The fifth field is 16 bits and contains the number of the mapped port. This is the value that the service will use together with the public IP address to advertise the service. If no public ports are available then the result code of
4will indicate a lack of resources.The sixth field is 13 bits and is used to convey the actual lifetime of the mapping. This value is allowed to be equal to or less than the value requested by the client. It is not recommended that a lease be granted that is greater than that requested by the client.
The client should begin trying to renew the mapping halfway through the actual lifetime. The renewal packet is identical to the initial request packet, except that the fifth field, which contains the requested public port, is set to the actual port number that was allocated, rather than the port number the client may have originally requested (if different). Making the renewal packet identical to a request packet has a couple of useful properties. If the NAT gateway response to the first request packet is lost, then the client’s retransmission of the request packet looks, to the NAT gateway, just like a renewal and is handled correctly. Conversely, if the NAT gateway crashes or is rebooted, then the client’s renewal packet looks, to the NAT gateway, just like a brand new request. Since the client is requesting the same previously assigned public port number, the NAT gateway ends up re-creating the lost mapping. This makes the protocol self-healing in the face of packet loss and gateway reboots.

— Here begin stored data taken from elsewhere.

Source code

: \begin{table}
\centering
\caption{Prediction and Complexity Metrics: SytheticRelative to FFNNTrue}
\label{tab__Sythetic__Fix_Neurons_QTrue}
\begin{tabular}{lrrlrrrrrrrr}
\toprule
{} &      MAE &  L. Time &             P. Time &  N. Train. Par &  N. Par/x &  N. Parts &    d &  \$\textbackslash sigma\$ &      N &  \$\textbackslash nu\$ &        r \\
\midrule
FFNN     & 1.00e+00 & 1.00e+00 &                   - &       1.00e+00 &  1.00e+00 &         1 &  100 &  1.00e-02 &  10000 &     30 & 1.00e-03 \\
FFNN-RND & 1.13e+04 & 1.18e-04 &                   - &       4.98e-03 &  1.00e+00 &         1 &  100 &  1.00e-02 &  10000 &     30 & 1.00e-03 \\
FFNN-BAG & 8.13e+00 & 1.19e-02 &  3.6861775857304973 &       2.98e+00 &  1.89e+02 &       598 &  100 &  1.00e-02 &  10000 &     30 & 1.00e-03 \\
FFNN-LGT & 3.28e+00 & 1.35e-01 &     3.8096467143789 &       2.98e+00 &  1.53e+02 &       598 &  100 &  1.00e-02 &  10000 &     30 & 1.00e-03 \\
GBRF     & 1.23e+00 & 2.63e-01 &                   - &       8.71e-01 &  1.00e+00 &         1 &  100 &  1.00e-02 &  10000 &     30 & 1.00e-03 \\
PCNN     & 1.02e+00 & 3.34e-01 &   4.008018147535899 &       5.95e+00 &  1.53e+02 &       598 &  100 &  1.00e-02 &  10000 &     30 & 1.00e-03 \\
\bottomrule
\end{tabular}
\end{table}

If a client is unsuccessful in renewing a mapping before its lifetime expires, then the mapping is deleted.
If a client’s DHCP lease times out, the gateway device should also delete any mappings belonging to that client. Stale mappings pointing to a private IP address could potentially direct traffic to a new device that is assigned that IP address by the DHCP server. Since the NAT gateway and DHCP server are normally the same box, this is often easy to do.

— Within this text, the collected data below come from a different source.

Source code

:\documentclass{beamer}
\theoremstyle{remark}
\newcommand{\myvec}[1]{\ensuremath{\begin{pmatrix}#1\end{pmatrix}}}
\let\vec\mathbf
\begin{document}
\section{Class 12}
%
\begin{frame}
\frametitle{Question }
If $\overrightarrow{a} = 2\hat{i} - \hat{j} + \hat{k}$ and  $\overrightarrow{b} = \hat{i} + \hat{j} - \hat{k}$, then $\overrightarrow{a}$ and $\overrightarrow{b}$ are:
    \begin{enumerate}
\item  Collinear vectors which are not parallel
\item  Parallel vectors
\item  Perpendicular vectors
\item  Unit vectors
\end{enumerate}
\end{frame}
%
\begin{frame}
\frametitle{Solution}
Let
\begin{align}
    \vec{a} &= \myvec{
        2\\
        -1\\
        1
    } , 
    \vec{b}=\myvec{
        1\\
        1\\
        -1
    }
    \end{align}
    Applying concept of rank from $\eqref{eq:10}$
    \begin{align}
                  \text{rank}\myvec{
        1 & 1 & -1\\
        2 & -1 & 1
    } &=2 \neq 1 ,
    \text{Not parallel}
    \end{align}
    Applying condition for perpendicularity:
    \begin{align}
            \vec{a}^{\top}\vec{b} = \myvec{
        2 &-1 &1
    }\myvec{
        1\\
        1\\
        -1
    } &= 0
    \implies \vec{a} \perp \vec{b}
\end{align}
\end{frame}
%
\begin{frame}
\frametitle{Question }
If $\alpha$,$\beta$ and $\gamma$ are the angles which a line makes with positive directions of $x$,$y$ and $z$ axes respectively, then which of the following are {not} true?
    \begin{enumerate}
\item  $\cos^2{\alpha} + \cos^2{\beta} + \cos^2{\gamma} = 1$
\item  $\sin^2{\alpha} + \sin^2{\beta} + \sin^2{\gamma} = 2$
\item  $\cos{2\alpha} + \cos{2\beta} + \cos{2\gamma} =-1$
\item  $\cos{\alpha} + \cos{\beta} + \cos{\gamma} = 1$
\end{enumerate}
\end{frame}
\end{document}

A client can request explicit deletion of a mapping by sending a request to the NAT device identical to the initial request, except that the requested lifetime in seconds is set to
0.
If the request to destroy a mapping is unsuccessful, the result
code in the response is not zero. One example might be that the client attempts to
delete a permanent port mapping manually configured by the human operator. In this
case, the response code is 2 to indicate the
request is not authorized.
If a mapping is successfully destroyed, the
response packet has a result code of 0, contains
the private and public ports of the destroyed mapping, and has a lifetime of 0. In the event that a NAT device receives a request to
destroy a mapping that does not exist, it issues a response as if an actual mapping
were successfully destroyed. This also is to guard against packet loss. For example,
suppose the NAT gateway receives a mapping deletion request and successfully deletes
the mapping, but the response packet is lost. When the client retransmits its
request, not knowing the mapping was actually successfully deleted already, the NAT
gateway needs to send it a “no error” successful response to assure it that the
mapping was, as it requested, successfully deleted.
Summary
Chapter 4 showed how DNS Service Discovery using Multicast DNS provides a simple, efficient, lightweight way to discover what services of a given type are available to you on the local network. DNS-SD using Unicast DNS takes the same elegant simple concepts and scales literally to the entire planet, using the existing hierarchy of DNS servers that’s already in place and well understood at just about all large companies, universities, and other similar organizations around the world.
Dynamic DNS Update Leases provide for automatic garbage collection of stale records. DNS Long-Lived Queries give clients timely notification of information they’re interested in. NAT Port Mapping Protocol lets clients behind NAT gateways receive incoming connections. Put these three technologies together with wide-area DNS Service Discovery, and computers at home behind NAT gateways can begin to function like computers connected to the “real” Internet.